#### [What you will do]
Would you transcribe each entry exactly as it stands, omitting the pictures?
+++
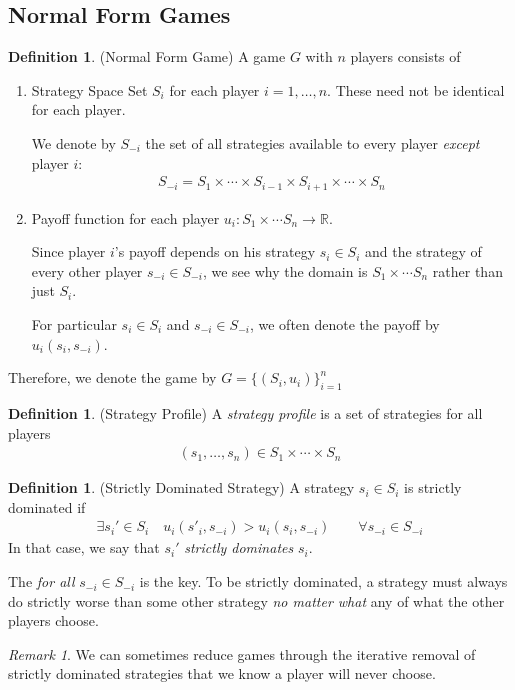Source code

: \documentclass[12pt]{article}
\theoremstyle{plain}
\theoremstyle{definition}
\newtheorem{defn}[thm]{Definition}
\theoremstyle{remark}
\newtheorem*{rmk}{Remark}
\newcommand{\ra}{\rightarrow}
\newcommand{\R}{\mathbb{R}}
\begin{document}
\subsection{Normal Form Games}

\begin{defn}(Normal Form Game)
A game $G$ with $n$ players consists of
\begin{enumerate}
  \item Strategy Space Set $S_i$ for each player $i=1,\ldots,n$.
    These need not be identical for each player.

    We denote by $S_{-i}$ the set of all strategies available
    to every player \emph{except} player $i$:
    \begin{align*}
      S_{-i}
      =S_1\times\cdots\times S_{i-1} \times S_{i+1} \times\cdots \times S_n
    \end{align*}
  \item Payoff function for each player $u_i:S_1\times\cdots S_n\ra \R$.

    Since player $i$'s payoff depends on his strategy $s_i\in S_i$ and
    the strategy of every other player $s_{-i}\in S_{-i}$, we see why
    the domain is $S_1\times\cdots S_n$ rather than just $S_i$.

    For particular $s_i\in S_i$ and $s_{-i}\in S_{-i}$, we often denote
    the payoff by $u_i(s_i,s_{-i})$.
\end{enumerate}
Therefore, we denote the game by $G=\{(S_i,u_i)\}^n_{i=1}$
\end{defn}

\begin{defn}(Strategy Profile)
A \emph{strategy profile} is a set of strategies for all players
\begin{align*}
  (s_1,\ldots,s_n) \in S_1 \times \cdots \times S_n
\end{align*}
\end{defn}


\begin{defn}(Strictly Dominated Strategy)
A strategy $s_i\in S_i$ is strictly dominated if
\begin{align*}
  \exists s_i' \in S_i
  \quad
  u_i(s'_i,s_{-i})
  >
  u_i(s_i,s_{-i})
  \qquad \forall s_{-i}\in S_{-i}
\end{align*}
In that case, we say that $s_i'$ \emph{strictly dominates} $s_i$.

The \emph{for all} $s_{-i}\in S_{-i}$ is the key. To be strictly
dominated, a strategy must always do strictly worse than some other
strategy \emph{no matter what} any of what the other players choose.
\end{defn}
\begin{rmk}
We can sometimes reduce games through the iterative removal of strictly
dominated strategies that we know a player will never choose.
\end{rmk}
\end{document}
+++
#### [Solution to this problem]
Source code

: \documentclass[12pt]{article}
\theoremstyle{plain}
\theoremstyle{definition}
\newtheorem{defn}[thm]{Definition}
\theoremstyle{remark}
\newtheorem*{rmk}{Remark}
\newcommand{\ra}{\rightarrow}
\newcommand{\R}{\mathbb{R}}
\begin{document}
\subsection{Normal Form Games}

\begin{defn}(Normal Form Game)
A game $G$ with $n$ players consists of
\begin{enumerate}
  \item Strategy Space Set $S_i$ for each player $i=1,\ldots,n$.
    These need not be identical for each player.

    We denote by $S_{-i}$ the set of all strategies available
    to every player \emph{except} player $i$:
    \begin{align*}
      S_{-i}
      =S_1\times\cdots\times S_{i-1} \times S_{i+1} \times\cdots \times S_n
    \end{align*}
  \item Payoff function for each player $u_i:S_1\times\cdots S_n\ra \R$.

    Since player $i$'s payoff depends on his strategy $s_i\in S_i$ and
    the strategy of every other player $s_{-i}\in S_{-i}$, we see why
    the domain is $S_1\times\cdots S_n$ rather than just $S_i$.

    For particular $s_i\in S_i$ and $s_{-i}\in S_{-i}$, we often denote
    the payoff by $u_i(s_i,s_{-i})$.
\end{enumerate}
Therefore, we denote the game by $G=\{(S_i,u_i)\}^n_{i=1}$
\end{defn}

\begin{defn}(Strategy Profile)
A \emph{strategy profile} is a set of strategies for all players
\begin{align*}
  (s_1,\ldots,s_n) \in S_1 \times \cdots \times S_n
\end{align*}
\end{defn}


\begin{defn}(Strictly Dominated Strategy)
A strategy $s_i\in S_i$ is strictly dominated if
\begin{align*}
  \exists s_i' \in S_i
  \quad
  u_i(s'_i,s_{-i})
  >
  u_i(s_i,s_{-i})
  \qquad \forall s_{-i}\in S_{-i}
\end{align*}
In that case, we say that $s_i'$ \emph{strictly dominates} $s_i$.

The \emph{for all} $s_{-i}\in S_{-i}$ is the key. To be strictly
dominated, a strategy must always do strictly worse than some other
strategy \emph{no matter what} any of what the other players choose.
\end{defn}
\begin{rmk}
We can sometimes reduce games through the iterative removal of strictly
dominated strategies that we know a player will never choose.
\end{rmk}
\end{document}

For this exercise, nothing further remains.